## Directions
A word-for-word copy of the entries is the only acceptable reply.
(Record extracts)
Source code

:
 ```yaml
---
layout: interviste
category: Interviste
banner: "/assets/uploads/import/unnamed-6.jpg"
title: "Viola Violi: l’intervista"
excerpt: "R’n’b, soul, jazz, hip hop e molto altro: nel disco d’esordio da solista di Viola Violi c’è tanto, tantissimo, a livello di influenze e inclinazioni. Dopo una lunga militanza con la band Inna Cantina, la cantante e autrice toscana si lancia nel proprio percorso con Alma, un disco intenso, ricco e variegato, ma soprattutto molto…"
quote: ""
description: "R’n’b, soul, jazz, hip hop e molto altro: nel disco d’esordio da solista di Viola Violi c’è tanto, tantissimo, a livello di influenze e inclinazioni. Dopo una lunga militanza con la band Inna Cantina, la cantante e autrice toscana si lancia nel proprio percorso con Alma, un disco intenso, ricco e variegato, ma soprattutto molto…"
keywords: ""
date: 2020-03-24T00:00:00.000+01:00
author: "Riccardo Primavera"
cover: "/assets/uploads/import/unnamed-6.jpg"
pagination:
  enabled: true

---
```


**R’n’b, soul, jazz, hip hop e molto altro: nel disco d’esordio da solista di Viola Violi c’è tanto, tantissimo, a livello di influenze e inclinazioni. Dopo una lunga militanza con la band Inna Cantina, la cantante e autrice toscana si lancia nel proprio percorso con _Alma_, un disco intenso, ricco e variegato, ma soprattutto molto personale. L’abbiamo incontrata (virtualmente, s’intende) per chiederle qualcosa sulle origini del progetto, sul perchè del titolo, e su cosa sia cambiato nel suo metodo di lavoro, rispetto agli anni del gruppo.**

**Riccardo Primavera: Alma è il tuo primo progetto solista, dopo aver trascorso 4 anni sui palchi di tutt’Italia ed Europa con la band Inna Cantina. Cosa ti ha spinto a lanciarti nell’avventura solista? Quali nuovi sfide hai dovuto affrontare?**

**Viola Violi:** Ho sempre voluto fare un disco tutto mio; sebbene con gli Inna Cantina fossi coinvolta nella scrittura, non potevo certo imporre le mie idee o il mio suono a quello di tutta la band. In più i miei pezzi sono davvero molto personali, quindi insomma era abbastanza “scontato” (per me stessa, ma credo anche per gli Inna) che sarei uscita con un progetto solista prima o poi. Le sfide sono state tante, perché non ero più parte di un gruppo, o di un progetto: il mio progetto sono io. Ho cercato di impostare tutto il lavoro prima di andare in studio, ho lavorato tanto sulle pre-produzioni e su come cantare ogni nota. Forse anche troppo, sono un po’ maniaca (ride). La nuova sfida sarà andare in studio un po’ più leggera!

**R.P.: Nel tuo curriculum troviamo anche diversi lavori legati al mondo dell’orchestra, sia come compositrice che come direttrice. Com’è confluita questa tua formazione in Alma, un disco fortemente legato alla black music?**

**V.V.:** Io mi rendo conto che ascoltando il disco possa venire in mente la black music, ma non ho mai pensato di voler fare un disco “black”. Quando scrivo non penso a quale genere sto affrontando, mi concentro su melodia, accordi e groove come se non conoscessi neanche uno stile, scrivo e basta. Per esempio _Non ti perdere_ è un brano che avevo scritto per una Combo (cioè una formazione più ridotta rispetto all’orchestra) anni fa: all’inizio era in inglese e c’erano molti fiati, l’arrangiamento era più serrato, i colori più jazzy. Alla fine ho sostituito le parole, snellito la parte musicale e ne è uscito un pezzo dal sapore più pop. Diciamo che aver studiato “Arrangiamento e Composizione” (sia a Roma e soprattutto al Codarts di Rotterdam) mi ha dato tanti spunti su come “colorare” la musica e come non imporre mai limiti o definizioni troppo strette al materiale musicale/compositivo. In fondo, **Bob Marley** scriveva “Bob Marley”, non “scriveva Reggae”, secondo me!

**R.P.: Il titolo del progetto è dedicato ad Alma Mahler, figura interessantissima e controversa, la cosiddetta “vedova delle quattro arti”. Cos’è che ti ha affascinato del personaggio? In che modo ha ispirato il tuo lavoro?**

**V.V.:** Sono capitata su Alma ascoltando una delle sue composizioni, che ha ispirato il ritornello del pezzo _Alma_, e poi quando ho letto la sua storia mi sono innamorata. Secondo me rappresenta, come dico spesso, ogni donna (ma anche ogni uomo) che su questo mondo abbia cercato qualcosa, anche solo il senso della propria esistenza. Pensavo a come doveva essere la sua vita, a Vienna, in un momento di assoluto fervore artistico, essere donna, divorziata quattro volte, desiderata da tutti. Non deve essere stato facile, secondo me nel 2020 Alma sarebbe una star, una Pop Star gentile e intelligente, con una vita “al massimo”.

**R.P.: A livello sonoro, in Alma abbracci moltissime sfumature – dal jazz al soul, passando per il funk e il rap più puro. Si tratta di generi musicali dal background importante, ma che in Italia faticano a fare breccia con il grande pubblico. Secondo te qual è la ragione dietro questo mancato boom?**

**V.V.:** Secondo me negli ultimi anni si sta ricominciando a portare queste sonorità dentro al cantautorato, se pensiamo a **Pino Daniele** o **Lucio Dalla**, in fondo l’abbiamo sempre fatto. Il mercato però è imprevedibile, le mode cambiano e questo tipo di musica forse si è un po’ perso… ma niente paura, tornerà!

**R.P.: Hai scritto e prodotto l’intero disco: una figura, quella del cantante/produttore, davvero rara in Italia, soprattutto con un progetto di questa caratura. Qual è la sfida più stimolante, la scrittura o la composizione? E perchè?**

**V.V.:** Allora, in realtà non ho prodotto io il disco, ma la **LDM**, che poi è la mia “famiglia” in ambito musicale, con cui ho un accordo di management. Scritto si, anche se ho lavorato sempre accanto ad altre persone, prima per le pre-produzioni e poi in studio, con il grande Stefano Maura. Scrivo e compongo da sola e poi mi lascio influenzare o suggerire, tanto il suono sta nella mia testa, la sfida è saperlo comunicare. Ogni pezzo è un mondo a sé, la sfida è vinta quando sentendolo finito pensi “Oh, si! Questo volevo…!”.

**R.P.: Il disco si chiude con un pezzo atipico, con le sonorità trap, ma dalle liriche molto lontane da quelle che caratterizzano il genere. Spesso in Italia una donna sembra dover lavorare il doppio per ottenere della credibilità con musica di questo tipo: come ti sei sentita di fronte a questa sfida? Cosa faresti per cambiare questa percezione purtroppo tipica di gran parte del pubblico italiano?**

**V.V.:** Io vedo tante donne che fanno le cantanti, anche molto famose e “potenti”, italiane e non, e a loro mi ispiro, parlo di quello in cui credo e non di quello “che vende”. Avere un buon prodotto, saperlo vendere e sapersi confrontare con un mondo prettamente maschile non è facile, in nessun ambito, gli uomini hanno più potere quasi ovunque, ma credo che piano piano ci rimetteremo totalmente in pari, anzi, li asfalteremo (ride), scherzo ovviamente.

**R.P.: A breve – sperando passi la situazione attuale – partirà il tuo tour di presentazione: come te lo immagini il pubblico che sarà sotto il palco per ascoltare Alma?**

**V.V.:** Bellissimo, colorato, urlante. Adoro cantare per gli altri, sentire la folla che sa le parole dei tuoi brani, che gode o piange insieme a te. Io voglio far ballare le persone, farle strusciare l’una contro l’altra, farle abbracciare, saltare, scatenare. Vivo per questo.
(End Record extracts)
## Expected answer
Source code

:
 ```yaml
---
layout: interviste
category: Interviste
banner: "/assets/uploads/import/unnamed-6.jpg"
title: "Viola Violi: l’intervista"
excerpt: "R’n’b, soul, jazz, hip hop e molto altro: nel disco d’esordio da solista di Viola Violi c’è tanto, tantissimo, a livello di influenze e inclinazioni. Dopo una lunga militanza con la band Inna Cantina, la cantante e autrice toscana si lancia nel proprio percorso con Alma, un disco intenso, ricco e variegato, ma soprattutto molto…"
quote: ""
description: "R’n’b, soul, jazz, hip hop e molto altro: nel disco d’esordio da solista di Viola Violi c’è tanto, tantissimo, a livello di influenze e inclinazioni. Dopo una lunga militanza con la band Inna Cantina, la cantante e autrice toscana si lancia nel proprio percorso con Alma, un disco intenso, ricco e variegato, ma soprattutto molto…"
keywords: ""
date: 2020-03-24T00:00:00.000+01:00
author: "Riccardo Primavera"
cover: "/assets/uploads/import/unnamed-6.jpg"
pagination:
  enabled: true

---
```


**R’n’b, soul, jazz, hip hop e molto altro: nel disco d’esordio da solista di Viola Violi c’è tanto, tantissimo, a livello di influenze e inclinazioni. Dopo una lunga militanza con la band Inna Cantina, la cantante e autrice toscana si lancia nel proprio percorso con _Alma_, un disco intenso, ricco e variegato, ma soprattutto molto personale. L’abbiamo incontrata (virtualmente, s’intende) per chiederle qualcosa sulle origini del progetto, sul perchè del titolo, e su cosa sia cambiato nel suo metodo di lavoro, rispetto agli anni del gruppo.**

**Riccardo Primavera: Alma è il tuo primo progetto solista, dopo aver trascorso 4 anni sui palchi di tutt’Italia ed Europa con la band Inna Cantina. Cosa ti ha spinto a lanciarti nell’avventura solista? Quali nuovi sfide hai dovuto affrontare?**

**Viola Violi:** Ho sempre voluto fare un disco tutto mio; sebbene con gli Inna Cantina fossi coinvolta nella scrittura, non potevo certo imporre le mie idee o il mio suono a quello di tutta la band. In più i miei pezzi sono davvero molto personali, quindi insomma era abbastanza “scontato” (per me stessa, ma credo anche per gli Inna) che sarei uscita con un progetto solista prima o poi. Le sfide sono state tante, perché non ero più parte di un gruppo, o di un progetto: il mio progetto sono io. Ho cercato di impostare tutto il lavoro prima di andare in studio, ho lavorato tanto sulle pre-produzioni e su come cantare ogni nota. Forse anche troppo, sono un po’ maniaca (ride). La nuova sfida sarà andare in studio un po’ più leggera!

**R.P.: Nel tuo curriculum troviamo anche diversi lavori legati al mondo dell’orchestra, sia come compositrice che come direttrice. Com’è confluita questa tua formazione in Alma, un disco fortemente legato alla black music?**

**V.V.:** Io mi rendo conto che ascoltando il disco possa venire in mente la black music, ma non ho mai pensato di voler fare un disco “black”. Quando scrivo non penso a quale genere sto affrontando, mi concentro su melodia, accordi e groove come se non conoscessi neanche uno stile, scrivo e basta. Per esempio _Non ti perdere_ è un brano che avevo scritto per una Combo (cioè una formazione più ridotta rispetto all’orchestra) anni fa: all’inizio era in inglese e c’erano molti fiati, l’arrangiamento era più serrato, i colori più jazzy. Alla fine ho sostituito le parole, snellito la parte musicale e ne è uscito un pezzo dal sapore più pop. Diciamo che aver studiato “Arrangiamento e Composizione” (sia a Roma e soprattutto al Codarts di Rotterdam) mi ha dato tanti spunti su come “colorare” la musica e come non imporre mai limiti o definizioni troppo strette al materiale musicale/compositivo. In fondo, **Bob Marley** scriveva “Bob Marley”, non “scriveva Reggae”, secondo me!

**R.P.: Il titolo del progetto è dedicato ad Alma Mahler, figura interessantissima e controversa, la cosiddetta “vedova delle quattro arti”. Cos’è che ti ha affascinato del personaggio? In che modo ha ispirato il tuo lavoro?**

**V.V.:** Sono capitata su Alma ascoltando una delle sue composizioni, che ha ispirato il ritornello del pezzo _Alma_, e poi quando ho letto la sua storia mi sono innamorata. Secondo me rappresenta, come dico spesso, ogni donna (ma anche ogni uomo) che su questo mondo abbia cercato qualcosa, anche solo il senso della propria esistenza. Pensavo a come doveva essere la sua vita, a Vienna, in un momento di assoluto fervore artistico, essere donna, divorziata quattro volte, desiderata da tutti. Non deve essere stato facile, secondo me nel 2020 Alma sarebbe una star, una Pop Star gentile e intelligente, con una vita “al massimo”.

**R.P.: A livello sonoro, in Alma abbracci moltissime sfumature – dal jazz al soul, passando per il funk e il rap più puro. Si tratta di generi musicali dal background importante, ma che in Italia faticano a fare breccia con il grande pubblico. Secondo te qual è la ragione dietro questo mancato boom?**

**V.V.:** Secondo me negli ultimi anni si sta ricominciando a portare queste sonorità dentro al cantautorato, se pensiamo a **Pino Daniele** o **Lucio Dalla**, in fondo l’abbiamo sempre fatto. Il mercato però è imprevedibile, le mode cambiano e questo tipo di musica forse si è un po’ perso… ma niente paura, tornerà!

**R.P.: Hai scritto e prodotto l’intero disco: una figura, quella del cantante/produttore, davvero rara in Italia, soprattutto con un progetto di questa caratura. Qual è la sfida più stimolante, la scrittura o la composizione? E perchè?**

**V.V.:** Allora, in realtà non ho prodotto io il disco, ma la **LDM**, che poi è la mia “famiglia” in ambito musicale, con cui ho un accordo di management. Scritto si, anche se ho lavorato sempre accanto ad altre persone, prima per le pre-produzioni e poi in studio, con il grande Stefano Maura. Scrivo e compongo da sola e poi mi lascio influenzare o suggerire, tanto il suono sta nella mia testa, la sfida è saperlo comunicare. Ogni pezzo è un mondo a sé, la sfida è vinta quando sentendolo finito pensi “Oh, si! Questo volevo…!”.

**R.P.: Il disco si chiude con un pezzo atipico, con le sonorità trap, ma dalle liriche molto lontane da quelle che caratterizzano il genere. Spesso in Italia una donna sembra dover lavorare il doppio per ottenere della credibilità con musica di questo tipo: come ti sei sentita di fronte a questa sfida? Cosa faresti per cambiare questa percezione purtroppo tipica di gran parte del pubblico italiano?**

**V.V.:** Io vedo tante donne che fanno le cantanti, anche molto famose e “potenti”, italiane e non, e a loro mi ispiro, parlo di quello in cui credo e non di quello “che vende”. Avere un buon prodotto, saperlo vendere e sapersi confrontare con un mondo prettamente maschile non è facile, in nessun ambito, gli uomini hanno più potere quasi ovunque, ma credo che piano piano ci rimetteremo totalmente in pari, anzi, li asfalteremo (ride), scherzo ovviamente.

**R.P.: A breve – sperando passi la situazione attuale – partirà il tuo tour di presentazione: come te lo immagini il pubblico che sarà sotto il palco per ascoltare Alma?**

**V.V.:** Bellissimo, colorato, urlante. Adoro cantare per gli altri, sentire la folla che sa le parole dei tuoi brani, che gode o piange insieme a te. Io voglio far ballare le persone, farle strusciare l’una contro l’altra, farle abbracciare, saltare, scatenare. Vivo per questo.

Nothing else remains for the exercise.